Could the whole of the data below be written out verbatim?

(Stored data)
+++++
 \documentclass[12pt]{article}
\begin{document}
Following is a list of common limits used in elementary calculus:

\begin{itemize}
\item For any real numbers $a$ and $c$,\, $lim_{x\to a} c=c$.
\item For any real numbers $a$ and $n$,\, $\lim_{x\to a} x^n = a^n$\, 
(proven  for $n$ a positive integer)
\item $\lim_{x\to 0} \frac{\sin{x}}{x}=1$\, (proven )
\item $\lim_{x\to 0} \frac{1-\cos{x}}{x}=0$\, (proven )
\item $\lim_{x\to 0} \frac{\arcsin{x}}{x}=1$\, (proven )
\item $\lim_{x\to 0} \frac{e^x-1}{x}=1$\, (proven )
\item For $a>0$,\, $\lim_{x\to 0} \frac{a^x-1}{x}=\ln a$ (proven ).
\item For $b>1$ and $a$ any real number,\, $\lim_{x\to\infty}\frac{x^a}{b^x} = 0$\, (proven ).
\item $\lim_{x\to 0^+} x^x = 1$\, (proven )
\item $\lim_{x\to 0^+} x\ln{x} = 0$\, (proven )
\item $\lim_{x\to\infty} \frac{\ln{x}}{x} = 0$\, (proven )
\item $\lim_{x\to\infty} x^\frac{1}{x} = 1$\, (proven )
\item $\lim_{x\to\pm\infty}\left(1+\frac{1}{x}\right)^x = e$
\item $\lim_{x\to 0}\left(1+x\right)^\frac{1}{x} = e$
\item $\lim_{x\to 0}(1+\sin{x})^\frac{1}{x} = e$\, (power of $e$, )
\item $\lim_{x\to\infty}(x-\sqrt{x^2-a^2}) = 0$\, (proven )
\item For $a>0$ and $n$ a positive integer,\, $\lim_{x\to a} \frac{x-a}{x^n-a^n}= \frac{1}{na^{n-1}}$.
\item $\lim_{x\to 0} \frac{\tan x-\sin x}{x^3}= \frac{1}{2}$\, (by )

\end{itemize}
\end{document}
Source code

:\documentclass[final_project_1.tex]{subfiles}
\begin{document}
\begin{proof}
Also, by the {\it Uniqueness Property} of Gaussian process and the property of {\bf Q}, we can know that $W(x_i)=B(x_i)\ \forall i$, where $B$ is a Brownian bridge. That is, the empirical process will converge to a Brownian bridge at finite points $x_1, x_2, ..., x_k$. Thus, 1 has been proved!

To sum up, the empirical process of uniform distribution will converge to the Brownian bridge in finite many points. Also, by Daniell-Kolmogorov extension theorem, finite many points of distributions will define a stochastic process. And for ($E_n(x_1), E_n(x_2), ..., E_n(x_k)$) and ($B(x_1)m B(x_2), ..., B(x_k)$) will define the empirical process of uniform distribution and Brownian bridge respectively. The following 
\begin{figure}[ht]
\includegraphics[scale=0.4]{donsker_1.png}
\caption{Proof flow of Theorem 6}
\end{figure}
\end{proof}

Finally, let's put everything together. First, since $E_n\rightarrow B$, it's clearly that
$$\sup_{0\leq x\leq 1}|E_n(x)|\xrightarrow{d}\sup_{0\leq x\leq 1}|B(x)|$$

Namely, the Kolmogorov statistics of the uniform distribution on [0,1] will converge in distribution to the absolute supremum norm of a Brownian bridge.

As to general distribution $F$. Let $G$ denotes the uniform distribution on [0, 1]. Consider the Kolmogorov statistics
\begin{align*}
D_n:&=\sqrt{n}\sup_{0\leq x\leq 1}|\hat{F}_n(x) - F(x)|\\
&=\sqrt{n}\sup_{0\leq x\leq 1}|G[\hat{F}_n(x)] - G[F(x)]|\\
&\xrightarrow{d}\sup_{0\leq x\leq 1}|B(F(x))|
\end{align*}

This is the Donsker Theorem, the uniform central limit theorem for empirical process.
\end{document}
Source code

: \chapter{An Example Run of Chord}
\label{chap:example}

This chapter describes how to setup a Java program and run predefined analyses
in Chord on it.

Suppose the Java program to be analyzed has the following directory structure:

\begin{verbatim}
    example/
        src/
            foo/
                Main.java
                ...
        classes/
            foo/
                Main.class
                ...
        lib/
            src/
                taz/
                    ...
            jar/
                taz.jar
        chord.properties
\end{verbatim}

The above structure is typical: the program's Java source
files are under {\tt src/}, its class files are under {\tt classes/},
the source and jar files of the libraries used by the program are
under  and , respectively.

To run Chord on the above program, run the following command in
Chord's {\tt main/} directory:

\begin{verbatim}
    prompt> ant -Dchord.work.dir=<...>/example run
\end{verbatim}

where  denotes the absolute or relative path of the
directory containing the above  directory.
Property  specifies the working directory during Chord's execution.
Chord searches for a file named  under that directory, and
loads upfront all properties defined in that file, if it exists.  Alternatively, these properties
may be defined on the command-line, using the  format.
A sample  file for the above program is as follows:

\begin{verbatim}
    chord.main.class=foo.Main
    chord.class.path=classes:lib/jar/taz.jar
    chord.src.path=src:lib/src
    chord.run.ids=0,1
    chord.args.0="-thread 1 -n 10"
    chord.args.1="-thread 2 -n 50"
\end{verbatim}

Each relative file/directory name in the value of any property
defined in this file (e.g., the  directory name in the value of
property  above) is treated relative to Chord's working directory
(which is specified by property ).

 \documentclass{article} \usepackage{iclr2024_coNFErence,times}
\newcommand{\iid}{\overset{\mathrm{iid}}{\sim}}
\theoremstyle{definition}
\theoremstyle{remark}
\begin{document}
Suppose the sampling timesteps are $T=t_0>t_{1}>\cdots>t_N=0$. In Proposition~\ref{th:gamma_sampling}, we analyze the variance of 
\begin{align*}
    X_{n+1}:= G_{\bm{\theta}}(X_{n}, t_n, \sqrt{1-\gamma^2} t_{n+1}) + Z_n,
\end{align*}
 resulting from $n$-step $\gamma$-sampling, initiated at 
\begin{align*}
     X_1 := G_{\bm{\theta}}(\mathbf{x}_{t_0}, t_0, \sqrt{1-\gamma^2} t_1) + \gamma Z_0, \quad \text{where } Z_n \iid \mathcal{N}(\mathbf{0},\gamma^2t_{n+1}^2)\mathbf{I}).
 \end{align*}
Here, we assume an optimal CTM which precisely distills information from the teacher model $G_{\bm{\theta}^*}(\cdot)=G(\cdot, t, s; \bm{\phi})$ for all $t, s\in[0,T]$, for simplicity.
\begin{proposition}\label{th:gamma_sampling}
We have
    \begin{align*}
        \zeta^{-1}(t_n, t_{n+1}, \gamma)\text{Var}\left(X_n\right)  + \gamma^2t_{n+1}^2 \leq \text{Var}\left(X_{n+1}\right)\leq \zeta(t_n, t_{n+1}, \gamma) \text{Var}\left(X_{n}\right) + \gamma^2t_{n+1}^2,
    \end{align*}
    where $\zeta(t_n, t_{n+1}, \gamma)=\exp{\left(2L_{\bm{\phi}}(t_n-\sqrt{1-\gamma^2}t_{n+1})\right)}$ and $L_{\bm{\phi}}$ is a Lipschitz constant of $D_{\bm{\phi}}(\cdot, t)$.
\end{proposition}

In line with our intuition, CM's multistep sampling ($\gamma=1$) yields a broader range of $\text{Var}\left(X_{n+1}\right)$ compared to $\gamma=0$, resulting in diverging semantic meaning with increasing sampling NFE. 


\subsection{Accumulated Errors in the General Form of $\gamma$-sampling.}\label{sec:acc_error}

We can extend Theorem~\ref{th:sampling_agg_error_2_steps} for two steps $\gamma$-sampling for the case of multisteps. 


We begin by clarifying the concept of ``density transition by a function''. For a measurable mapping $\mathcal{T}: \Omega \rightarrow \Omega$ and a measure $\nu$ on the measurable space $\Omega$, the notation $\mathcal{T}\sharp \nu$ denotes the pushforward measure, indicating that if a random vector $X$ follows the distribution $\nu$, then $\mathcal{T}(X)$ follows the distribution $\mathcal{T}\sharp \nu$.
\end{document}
+++++
__Answer box__:
 \documentclass[12pt]{article}
\begin{document}
Following is a list of common limits used in elementary calculus:

\begin{itemize}
\item For any real numbers $a$ and $c$,\, $lim_{x\to a} c=c$.
\item For any real numbers $a$ and $n$,\, $\lim_{x\to a} x^n = a^n$\, 
(proven  for $n$ a positive integer)
\item $\lim_{x\to 0} \frac{\sin{x}}{x}=1$\, (proven )
\item $\lim_{x\to 0} \frac{1-\cos{x}}{x}=0$\, (proven )
\item $\lim_{x\to 0} \frac{\arcsin{x}}{x}=1$\, (proven )
\item $\lim_{x\to 0} \frac{e^x-1}{x}=1$\, (proven )
\item For $a>0$,\, $\lim_{x\to 0} \frac{a^x-1}{x}=\ln a$ (proven ).
\item For $b>1$ and $a$ any real number,\, $\lim_{x\to\infty}\frac{x^a}{b^x} = 0$\, (proven ).
\item $\lim_{x\to 0^+} x^x = 1$\, (proven )
\item $\lim_{x\to 0^+} x\ln{x} = 0$\, (proven )
\item $\lim_{x\to\infty} \frac{\ln{x}}{x} = 0$\, (proven )
\item $\lim_{x\to\infty} x^\frac{1}{x} = 1$\, (proven )
\item $\lim_{x\to\pm\infty}\left(1+\frac{1}{x}\right)^x = e$
\item $\lim_{x\to 0}\left(1+x\right)^\frac{1}{x} = e$
\item $\lim_{x\to 0}(1+\sin{x})^\frac{1}{x} = e$\, (power of $e$, )
\item $\lim_{x\to\infty}(x-\sqrt{x^2-a^2}) = 0$\, (proven )
\item For $a>0$ and $n$ a positive integer,\, $\lim_{x\to a} \frac{x-a}{x^n-a^n}= \frac{1}{na^{n-1}}$.
\item $\lim_{x\to 0} \frac{\tan x-\sin x}{x^3}= \frac{1}{2}$\, (by )

\end{itemize}
\end{document}
Source code

:\documentclass[final_project_1.tex]{subfiles}
\begin{document}
\begin{proof}
Also, by the {\it Uniqueness Property} of Gaussian process and the property of {\bf Q}, we can know that $W(x_i)=B(x_i)\ \forall i$, where $B$ is a Brownian bridge. That is, the empirical process will converge to a Brownian bridge at finite points $x_1, x_2, ..., x_k$. Thus, 1 has been proved!

To sum up, the empirical process of uniform distribution will converge to the Brownian bridge in finite many points. Also, by Daniell-Kolmogorov extension theorem, finite many points of distributions will define a stochastic process. And for ($E_n(x_1), E_n(x_2), ..., E_n(x_k)$) and ($B(x_1)m B(x_2), ..., B(x_k)$) will define the empirical process of uniform distribution and Brownian bridge respectively. The following 
\begin{figure}[ht]
\includegraphics[scale=0.4]{donsker_1.png}
\caption{Proof flow of Theorem 6}
\end{figure}
\end{proof}

Finally, let's put everything together. First, since $E_n\rightarrow B$, it's clearly that
$$\sup_{0\leq x\leq 1}|E_n(x)|\xrightarrow{d}\sup_{0\leq x\leq 1}|B(x)|$$

Namely, the Kolmogorov statistics of the uniform distribution on [0,1] will converge in distribution to the absolute supremum norm of a Brownian bridge.

As to general distribution $F$. Let $G$ denotes the uniform distribution on [0, 1]. Consider the Kolmogorov statistics
\begin{align*}
D_n:&=\sqrt{n}\sup_{0\leq x\leq 1}|\hat{F}_n(x) - F(x)|\\
&=\sqrt{n}\sup_{0\leq x\leq 1}|G[\hat{F}_n(x)] - G[F(x)]|\\
&\xrightarrow{d}\sup_{0\leq x\leq 1}|B(F(x))|
\end{align*}

This is the Donsker Theorem, the uniform central limit theorem for empirical process.
\end{document}
Source code

: \chapter{An Example Run of Chord}
\label{chap:example}

This chapter describes how to setup a Java program and run predefined analyses
in Chord on it.

Suppose the Java program to be analyzed has the following directory structure:

\begin{verbatim}
    example/
        src/
            foo/
                Main.java
                ...
        classes/
            foo/
                Main.class
                ...
        lib/
            src/
                taz/
                    ...
            jar/
                taz.jar
        chord.properties
\end{verbatim}

The above structure is typical: the program's Java source
files are under {\tt src/}, its class files are under {\tt classes/},
the source and jar files of the libraries used by the program are
under  and , respectively.

To run Chord on the above program, run the following command in
Chord's {\tt main/} directory:

\begin{verbatim}
    prompt> ant -Dchord.work.dir=<...>/example run
\end{verbatim}

where  denotes the absolute or relative path of the
directory containing the above  directory.
Property  specifies the working directory during Chord's execution.
Chord searches for a file named  under that directory, and
loads upfront all properties defined in that file, if it exists.  Alternatively, these properties
may be defined on the command-line, using the  format.
A sample  file for the above program is as follows:

\begin{verbatim}
    chord.main.class=foo.Main
    chord.class.path=classes:lib/jar/taz.jar
    chord.src.path=src:lib/src
    chord.run.ids=0,1
    chord.args.0="-thread 1 -n 10"
    chord.args.1="-thread 2 -n 50"
\end{verbatim}

Each relative file/directory name in the value of any property
defined in this file (e.g., the  directory name in the value of
property  above) is treated relative to Chord's working directory
(which is specified by property ).

 \documentclass{article} \usepackage{iclr2024_coNFErence,times}
\newcommand{\iid}{\overset{\mathrm{iid}}{\sim}}
\theoremstyle{definition}
\theoremstyle{remark}
\begin{document}
Suppose the sampling timesteps are $T=t_0>t_{1}>\cdots>t_N=0$. In Proposition~\ref{th:gamma_sampling}, we analyze the variance of 
\begin{align*}
    X_{n+1}:= G_{\bm{\theta}}(X_{n}, t_n, \sqrt{1-\gamma^2} t_{n+1}) + Z_n,
\end{align*}
 resulting from $n$-step $\gamma$-sampling, initiated at 
\begin{align*}
     X_1 := G_{\bm{\theta}}(\mathbf{x}_{t_0}, t_0, \sqrt{1-\gamma^2} t_1) + \gamma Z_0, \quad \text{where } Z_n \iid \mathcal{N}(\mathbf{0},\gamma^2t_{n+1}^2)\mathbf{I}).
 \end{align*}
Here, we assume an optimal CTM which precisely distills information from the teacher model $G_{\bm{\theta}^*}(\cdot)=G(\cdot, t, s; \bm{\phi})$ for all $t, s\in[0,T]$, for simplicity.
\begin{proposition}\label{th:gamma_sampling}
We have
    \begin{align*}
        \zeta^{-1}(t_n, t_{n+1}, \gamma)\text{Var}\left(X_n\right)  + \gamma^2t_{n+1}^2 \leq \text{Var}\left(X_{n+1}\right)\leq \zeta(t_n, t_{n+1}, \gamma) \text{Var}\left(X_{n}\right) + \gamma^2t_{n+1}^2,
    \end{align*}
    where $\zeta(t_n, t_{n+1}, \gamma)=\exp{\left(2L_{\bm{\phi}}(t_n-\sqrt{1-\gamma^2}t_{n+1})\right)}$ and $L_{\bm{\phi}}$ is a Lipschitz constant of $D_{\bm{\phi}}(\cdot, t)$.
\end{proposition}

In line with our intuition, CM's multistep sampling ($\gamma=1$) yields a broader range of $\text{Var}\left(X_{n+1}\right)$ compared to $\gamma=0$, resulting in diverging semantic meaning with increasing sampling NFE. 


\subsection{Accumulated Errors in the General Form of $\gamma$-sampling.}\label{sec:acc_error}

We can extend Theorem~\ref{th:sampling_agg_error_2_steps} for two steps $\gamma$-sampling for the case of multisteps. 


We begin by clarifying the concept of ``density transition by a function''. For a measurable mapping $\mathcal{T}: \Omega \rightarrow \Omega$ and a measure $\nu$ on the measurable space $\Omega$, the notation $\mathcal{T}\sharp \nu$ denotes the pushforward measure, indicating that if a random vector $X$ follows the distribution $\nu$, then $\mathcal{T}(X)$ follows the distribution $\mathcal{T}\sharp \nu$.
\end{document}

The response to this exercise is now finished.